• Carregando...
Joshua Aikins faz um tour pelo bairro africano de Berlim, onde o nome das ruas remete ao passado colonial alemão | LENA MUCHA/
NYT
Joshua Aikins faz um tour pelo bairro africano de Berlim, onde o nome das ruas remete ao passado colonial alemão| Foto: LENA MUCHA/ NYT

À primeira vista, não há nada de diferente na rua: com menos de 500 metros de comprimento, ela corta um outeiro verdejante do tamanho de umas duas quadras de basquete. No entanto, para Joshua Kwesi Aikins, a Petersallee, no Bairro Africano de Berlim, tem um profundo significado emocional.  Em 1939, os nazistas dedicaram a rua ao Doutor Carl Peters, líder das violentas iniciativas coloniais da Alemanha na África. 

 "Justificaram dizendo que o sujeito tinha sido um dos fundadores do império alemão e merecia homenagem, mas, na verdade, foi propaganda nazista", disse Aikins, cientista social alemão de 38 anos e ativista com raízes em Gana. 
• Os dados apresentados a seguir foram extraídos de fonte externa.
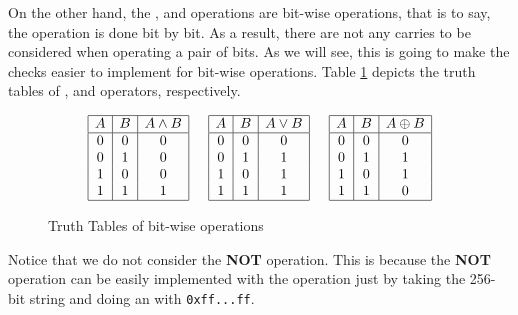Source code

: On the other hand, the \AND, \OR and \XOR operations are bit-wise operations, that is to say, the operation is done bit by bit. As a result, there are not any carries to be considered when operating a pair of bits. As we will see, this is going to make the checks easier to implement for bit-wise operations. Table \ref{tab:truth-tables} depicts the truth tables of \AND, \OR and \XOR operators, respectively.

\begin{figure}[h!]
    \[
    \begin{array}{|c|c|c|}
        \hline
        A 	&B 		&A \land B 	\\
        \hline
        0 	&0 		&0 				\\
        0 	&1 		&0				\\
        1 	&0 		&0 				\\
        1 	&1 		&1 				\\
        \hline
    \end{array}
    \hspace{0.5cm}
    \begin{array}{|c|c|c|}
        \hline
        A 	&B 		&A \lor B 	\\
        \hline
        0 	&0 		&0 				\\
        0 	&1 		&1				\\
        1 	&0 		&1 				\\
        1 	&1 		&1 				\\
        \hline
    \end{array}
    \hspace{0.5cm}
    \begin{array}{|c|c|c|}
        \hline
        A 	&B 		&A \oplus B 	\\
        \hline
        0 	&0 		&0 				\\
        0 	&1 		&1				\\
        1 	&0 		&1 				\\
        1 	&1 		&0 				\\
        \hline
    \end{array}
    \]
    \caption{Truth Tables of bit-wise operations}
    \label{tab:truth-tables}
\end{figure}

Notice that we do not consider the \textbf{NOT} operation. This is because the \textbf{NOT} operation can be easily implemented with the \XOR operation just by taking the 256-bit string and doing an \XOR with \texttt{0xff...ff}.



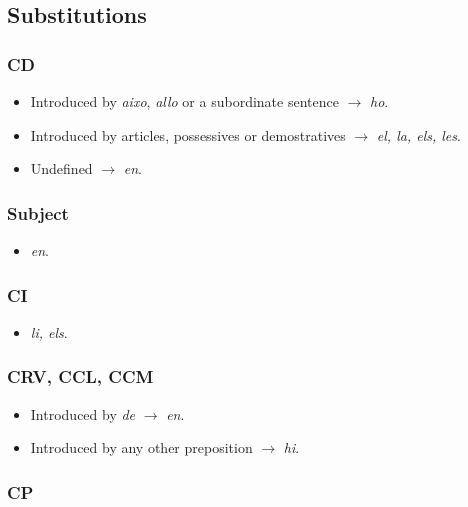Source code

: \documentclass{article}
\begin{document}
\subsection*{Substitutions}

\subsubsection*{CD}

\begin{itemize}
    \item Introduced by \emph{aixo}, \emph{allo} or a subordinate sentence
    $\rightarrow$ \emph{ho}.
    \item Introduced by articles, possessives or demostratives $\rightarrow$
    \emph{el, la, els, les}.
    \item Undefined $\rightarrow$ \emph{en}.
\end{itemize}

\subsubsection*{Subject}

\begin{itemize}
    \item \emph{en}.
\end{itemize}

\subsubsection*{CI}

\begin{itemize}
    \item \emph{li, els}.
\end{itemize}

\subsubsection*{CRV, CCL, CCM}

\begin{itemize}
    \item Introduced by \emph{de} $\rightarrow$ \emph{en}.
    \item Introduced by any other preposition $\rightarrow$ \emph{hi}.
\end{itemize}

\subsubsection*{CP}
\end{document}
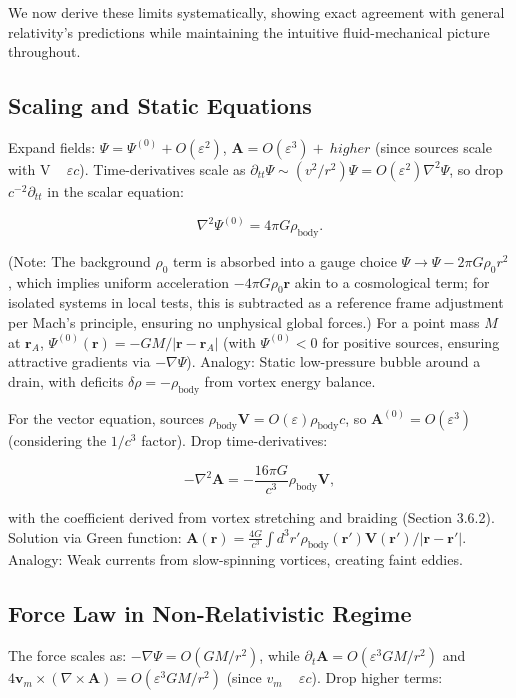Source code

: \documentclass{article}
\begin{document}
We now derive these limits systematically, showing exact agreement with general relativity's predictions while maintaining the intuitive fluid-mechanical picture throughout.

\subsection{Scaling and Static Equations}

Expand fields: $\Psi = \Psi^{(0)} + O(\varepsilon^2)$, $\mathbf{A} = O(\varepsilon^3) + \ higher$ (since sources scale with V ~ $\varepsilon c$). Time-derivatives scale as $\partial_{tt} \Psi \sim (v^2 / r^2) \Psi = O(\varepsilon^2) \nabla^2 \Psi$, so drop $c^{-2} \partial_{tt}$ in the scalar equation:

\[
\nabla^2 \Psi^{(0)} = 4\pi G \rho_{\text{body}}.
\]

(Note: The background $\rho_0$ term is absorbed into a gauge choice $\Psi \to \Psi - 2\pi G \rho_0 r^2$, which implies uniform acceleration $-4\pi G \rho_0 \mathbf{r}$ akin to a cosmological term; for isolated systems in local tests, this is subtracted as a reference frame adjustment per Mach's principle, ensuring no unphysical global forces.) For a point mass $M$ at $\mathbf{r}_A$, $\Psi^{(0)}(\mathbf{r}) = -GM / |\mathbf{r} - \mathbf{r}_A|$ (with $\Psi^{(0)} < 0$ for positive sources, ensuring attractive gradients via $-\nabla \Psi$). Analogy: Static low-pressure bubble around a drain, with deficits $\delta \rho = -\rho_{\text{body}}$ from vortex energy balance.

For the vector equation, sources $\rho_{\text{body}} \mathbf{V} = O(\varepsilon) \rho_{\text{body}} c$, so $\mathbf{A}^{(0)} = O(\varepsilon^3)$ (considering the $1/c^3$ factor). Drop time-derivatives:

\[
- \nabla^2 \mathbf{A} = -\frac{16\pi G}{c^3} \rho_{\text{body}} \mathbf{V},
\]

with the coefficient derived from vortex stretching and braiding (Section 3.6.2). Solution via Green function: $\mathbf{A}(\mathbf{r}) = \frac{4 G}{c^3} \int d^3 r' \rho_{\text{body}}(\mathbf{r}') \mathbf{V}(\mathbf{r}') / |\mathbf{r} - \mathbf{r}'|$. Analogy: Weak currents from slow-spinning vortices, creating faint eddies.

\subsection{Force Law in Non-Relativistic Regime}

The force scales as: $-\nabla \Psi = O(GM/r^2)$, while $\partial_t \mathbf{A} = O(\varepsilon^3 GM/r^2)$ and $4 \mathbf{v}_m \times (\nabla \times \mathbf{A}) = O(\varepsilon^3 GM/r^2)$ (since $v_m$ ~ $\varepsilon c$). Drop higher terms:
\end{document}
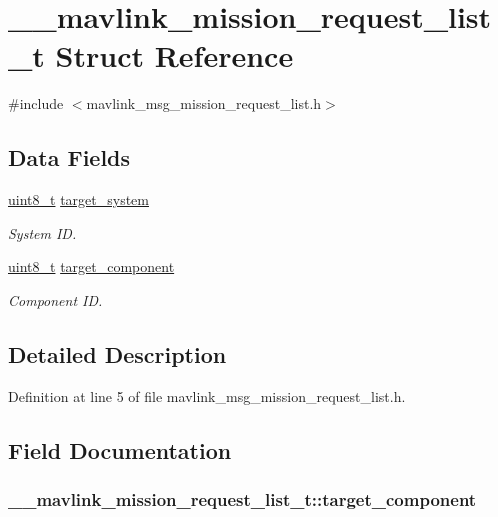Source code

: \hypertarget{struct____mavlink__mission__request__list__t}{\section{\-\_\-\-\_\-mavlink\-\_\-mission\-\_\-request\-\_\-list\-\_\-t Struct Reference}
\label{struct____mavlink__mission__request__list__t}
}


{\ttfamily \#include $<$mavlink\-\_\-msg\-\_\-mission\-\_\-request\-\_\-list.\-h$>$}

\subsection*{Data Fields}
\begin{DoxyCompactItemize}
\item 
\hyperlink{stdint_8h_aba7bc1797add20fe3efdf37ced1182c5}{uint8\-\_\-t} \hyperlink{struct____mavlink__mission__request__list__t_ae8b0c8bffa1ecde59f37cdf8b65f47d4}{target\-\_\-system}
\begin{DoxyCompactList}\small\item\em System I\-D. \end{DoxyCompactList}\item 
\hyperlink{stdint_8h_aba7bc1797add20fe3efdf37ced1182c5}{uint8\-\_\-t} \hyperlink{struct____mavlink__mission__request__list__t_a8214615734dcc050fdcd5ccaad31b550}{target\-\_\-component}
\begin{DoxyCompactList}\small\item\em Component I\-D. \end{DoxyCompactList}\end{DoxyCompactItemize}


\subsection{Detailed Description}


Definition at line 5 of file mavlink\-\_\-msg\-\_\-mission\-\_\-request\-\_\-list.\-h.



\subsection{Field Documentation}
\hypertarget{struct____mavlink__mission__request__list__t_a8214615734dcc050fdcd5ccaad31b550}{
\subsubsection[{target\-\_\-component}]{ \-\_\-\-\_\-mavlink\-\_\-mission\-\_\-request\-\_\-list\-\_\-t\-::target\-\_\-component}}\label{struct____mavlink__mission__request__list__t_a8214615734dcc050fdcd5ccaad31b550}


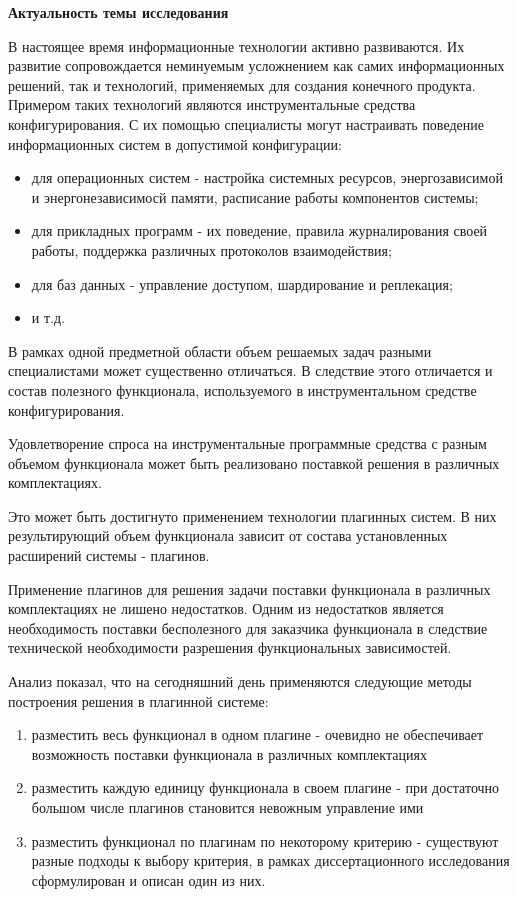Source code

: \textbf{Актуальность темы исследования}


В настоящее время информационные технологии активно развиваются. Их развитие сопровождается неминуемым усложнением как самих информационных решений, так и технологий, применяемых для создания конечного продукта. Примером таких технологий являются инструментальные средства конфигурирования. С их помощью специалисты могут настраивать поведение информационных систем в допустимой конфигурации:
\begin{itemize}
    \item для операционных систем - настройка системных ресурсов, энергозависимой и энергонезависимосй памяти, расписание работы компонентов системы;
    \item для прикладных программ - их поведение, правила журналирования своей работы, поддержка различных протоколов взаимодействия;
    \item для баз данных - управление доступом, шардирование и реплекация;
    \item и т.д.
\end{itemize}

В рамках одной предметной области объем решаемых задач разными специалистами может существенно отличаться. В следствие этого отличается и состав полезного функционала, используемого в инструментальном средстве конфигурирования.

Удовлетворение спроса на инструментальные программные средства с разным объемом функционала может быть реализовано поставкой решения в различных комплектациях.

Это может быть достигнуто применением технологии плагинных систем. В них результирующий объем функционала зависит от состава установленных расширений системы - плагинов.

Применение плагинов для решения задачи поставки функционала в различных комплектациях не лишено недостатков. Одним из недостатков является необходимость поставки бесполезного для заказчика функционала в следствие технической необходимости разрешения функциональных зависимостей.

Анализ показал, что на сегодняшний день применяются следующие методы построения решения в плагинной системе:
\begin{enumerate}
    \item разместить весь функционал в одном плагине - очевидно не обеспечивает возможность поставки функционала в различных комплектациях
    \item разместить каждую единицу функционала в своем плагине - при достаточно большом числе плагинов становится невожным управление ими
    \item разместить функционал по плагинам по некоторому критерию - существуют разные подходы к выбору критерия, в рамках диссертационного исследования сформулирован и описан один из них.
\end{enumerate}

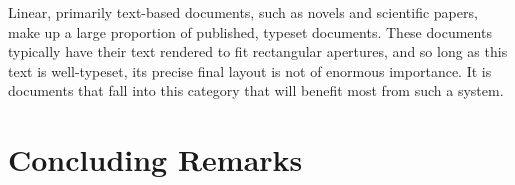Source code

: Linear, primarily text-based documents, such as novels and scientific papers, make up a large proportion of published, typeset documents. These documents typically have their text rendered to fit rectangular apertures, and so long as this text is well-typeset, its precise final layout is not of enormous importance. It is documents that fall into this category that will benefit most from such a system. %


\section{Concluding Remarks}
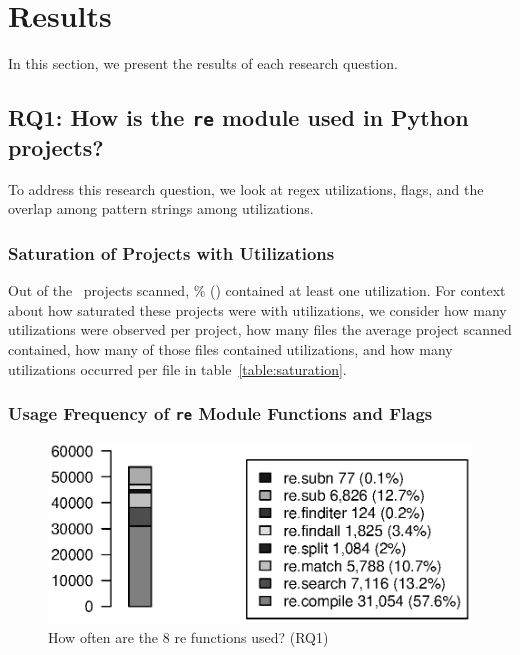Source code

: \section{Results}
\label{sec:results}

In this section, we present the results of each research question. 

\subsection{RQ1: How  is the {\tt re} module used in Python projects?}
To address this research question, we look at regex utilizations, flags, and the overlap among pattern strings among utilizations. 

\subsubsection{Saturation of Projects with Utilizations}
Out of the \ projects scanned, \% () contained at least one utilization.  For context about how saturated these projects were with utilizations, we consider how many utilizations were observed per project, how many files the average project scanned contained, how many of those files contained utilizations, and how many utilizations occurred per file in table~\ref{table:saturation}.



\subsubsection{Usage Frequency of {\tt re} Module Functions and Flags}

\begin{figure}[tb]
\centering
\includegraphics[width=\columnwidth]{../analysis_output/partFunctions.eps}
\caption{How often are the 8 re functions used? (RQ1)}
\label{fig:partFunctions}
\end{figure}

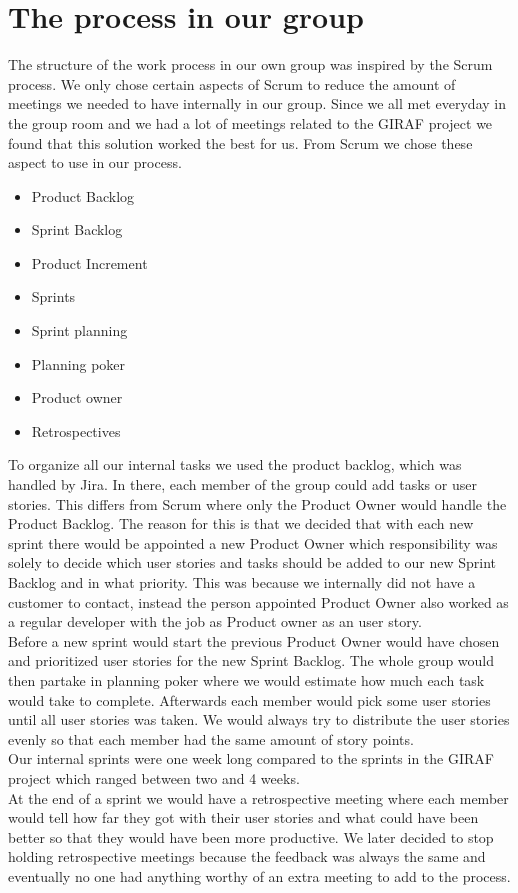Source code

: \section{The process in our group}

The structure of the work process in our own group was inspired by the Scrum process.
We only chose certain aspects of Scrum to reduce the amount of meetings we needed to have internally in our group. 
Since we all met everyday in the group room and we had a lot of meetings related to the GIRAF project we found that this solution worked the best for us.
From Scrum we chose these aspect to use in our process.

 \begin{itemize}
    \item Product Backlog
    \item Sprint Backlog
    \item Product Increment
    \item Sprints
    \item Sprint planning
    \item Planning poker
    \item Product owner
    \item Retrospectives
 \end{itemize}
To organize all our internal tasks we used the product backlog, which was handled by Jira.
In there, each member of the group could add tasks or user stories.
This differs from Scrum where only the Product Owner would handle the Product Backlog.
The reason for this is that we decided that with each new sprint there would be appointed a new Product Owner which responsibility was solely to decide which user stories and tasks should be added to our new Sprint Backlog and in what priority.
This was because we internally did not have a customer to contact, instead the person appointed Product Owner also worked as a regular developer with the job as Product owner as an user story.
\\
Before a new sprint would start the previous Product Owner would have chosen and prioritized user stories for the new Sprint Backlog.
The whole group would then partake in planning poker where we would estimate how much each task would take to complete.
Afterwards each member would pick some user stories until all user stories was taken.
We would always try to distribute the user stories evenly so that each member had the same amount of story points.
\\
Our internal sprints were one week long compared to the sprints in the GIRAF project which ranged between two and 4 weeks.
\\
At the end of a sprint we would have a retrospective meeting where each member would tell how far they got with their user stories and what could have been better so that they would have been more productive.
We later decided to stop holding retrospective meetings because the feedback was always the same and eventually no one had anything worthy of an extra meeting to add to the process.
Há muito que a Alemanha é elogiada pela forma em que confronta sua história nazista, desde o pedido formal de desculpas até o pagamento de indenizações às vítimas, mas o reconhecimento de seu passado não é tão completo quanto se acredita, dizem ativistas e historiadores. 

Segundo eles, o país ainda não fez as pazes com seu violento legado na África, que estabeleceu as bases e inspirou as atrocidades nazistas. Tendo durado de 1884 a 1918, sua história colonial foi relativamente curta, em comparação com a de outros países europeus, mas não menos traumatizante. Os alemães mataram milhares de pessoas durante seu reinado em Gana, Togo, Camarões, Ruanda, Burundi, Tanzânia e Namíbia. 

 Placas de rua e outros memoriais homenageando colonizadores alemães continuam espalhados por todo lugar. Apenas um apanhado geral desse período é ensinado nas escolas; o governo não se desculpou pelos crimes dessa era, e só recentemente começou a se referir aos assassinatos como genocídio. 

 "A reticência mostra bem a postura que a sociedade alemã, ou a sociedade europeia, assume frente à história colonial. Ainda aceitam o mito da missão civilizadora; não entendem o colonialismo como um regime de violência e dominação", disse Nadja Ofuatey-Alazard, ativista cultural alemã cujo pai é ganês. 

 Uma mudança muito lenta 

Para a felicidade de ativistas que passaram anos fazendo lobby pelas mudanças, a prefeitura de Berlim concordou este ano em renomear Petersallee e duas outras ruas que homenageiam colonizadores alemães como nomes de combatentes africanos da resistência. 

 Aikins, defensor de longa data da mudança, disse que isso é apenas o começo. "Precisamos de um conceito de comemoração na cidade que realmente exiba essa mudança de perspectiva. Temos que nos afastar da lembrança vista através da perspectiva colonial e nos lembrarmos através do ângulo da resistência anticolonial", disse ele. 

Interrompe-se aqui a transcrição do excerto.